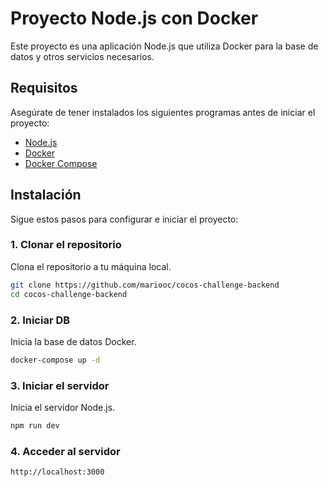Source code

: # Proyecto Node.js con Docker

Este proyecto es una aplicación Node.js que utiliza Docker para la base de datos y otros servicios necesarios.

## Requisitos

Asegúrate de tener instalados los siguientes programas antes de iniciar el proyecto:

- [Node.js](https://nodejs.org/)
- [Docker](https://www.docker.com/get-started)
- [Docker Compose](https://docs.docker.com/compose/install/)

## Instalación

Sigue estos pasos para configurar e iniciar el proyecto:

### 1. Clonar el repositorio

Clona el repositorio a tu máquina local.

```bash
git clone https://github.com/mariooc/cocos-challenge-backend
cd cocos-challenge-backend
```

### 2. Iniciar DB

Inicia la base de datos Docker.

```bash
docker-compose up -d
```

### 3. Iniciar el servidor

Inicia el servidor Node.js.

```bash
npm run dev
```

### 4. Acceder al servidor

```
http://localhost:3000
```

WHAT TO PRODUCE
Work out how many lines of the material above contain "Node", then write that number alone.

EXERCISE RESULT
4